We all agreed that, whatever the pressure from the various contractors, we would only discount our prices to a maximum predetermined level. However […] We concluded that we had to come up with a specific price agreement. Something that harmonised prices between us all.
(Witness statement, page 51, non-confidential decision)
The cartel used the rising price of steel to mask their own price fixing.
Both the ABC list and the price guide were used alongside each other when it came to rigging bids for contracts.
[Company A] was allowed to discount the price of a tank to an ‘A’ allocated contractor by an agreed percentage off the guide price in order to win the bid.
However, any of the others who were asked to submit a bid for the same job would only provide the price as dictated by the guide, less a smaller percentage, giving the impression of competition. The smaller percentage was never enough to win the work.

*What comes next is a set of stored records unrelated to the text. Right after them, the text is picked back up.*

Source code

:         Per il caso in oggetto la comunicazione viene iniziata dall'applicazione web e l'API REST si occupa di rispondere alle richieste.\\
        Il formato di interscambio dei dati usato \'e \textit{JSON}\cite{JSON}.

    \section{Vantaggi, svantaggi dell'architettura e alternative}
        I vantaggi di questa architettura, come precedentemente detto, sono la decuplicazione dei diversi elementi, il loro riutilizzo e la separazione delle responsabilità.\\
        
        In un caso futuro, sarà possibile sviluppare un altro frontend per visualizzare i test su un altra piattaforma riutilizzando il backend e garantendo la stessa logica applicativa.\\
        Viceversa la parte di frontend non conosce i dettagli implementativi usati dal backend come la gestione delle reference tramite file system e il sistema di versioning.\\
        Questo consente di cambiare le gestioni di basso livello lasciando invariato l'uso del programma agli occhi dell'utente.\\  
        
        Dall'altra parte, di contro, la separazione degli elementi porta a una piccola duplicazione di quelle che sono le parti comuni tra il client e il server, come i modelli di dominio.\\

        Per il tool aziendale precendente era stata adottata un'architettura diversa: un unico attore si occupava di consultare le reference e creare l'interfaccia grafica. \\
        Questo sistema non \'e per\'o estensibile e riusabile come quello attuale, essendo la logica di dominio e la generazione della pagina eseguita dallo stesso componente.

(Witness statement, page 57, non-confidential decision)
Sharing sensitive information
As part of a separate decision, the CMA fined a company £130,000 for attending a single meeting with the cartel where sensitive information was shared.
In July 2012, a representative from Balmoral, a new supplier who had recently entered the market, was invited to a meeting with 3 of the main cartel members. The intention of the meeting was to invite Balmoral to join the cartel.
Although the representative from Balmoral refused to join the cartel, he stayed at the meeting and joined in a discussion about his company’s general approach to pricing and what they would quote for certain tanks.
The meeting was secretly recorded by the CMA, in which the representative from Balmoral said:
So it was never the plan, and it won’t be the plan going forward to the be the cheapest, but […] is it worth the risk that we take sitting having these conversations
We can always pick the phone up and have chat about it to see where we are […] if you go outside that [price] band, on the low side then I’d like to think it won’t be driven by us.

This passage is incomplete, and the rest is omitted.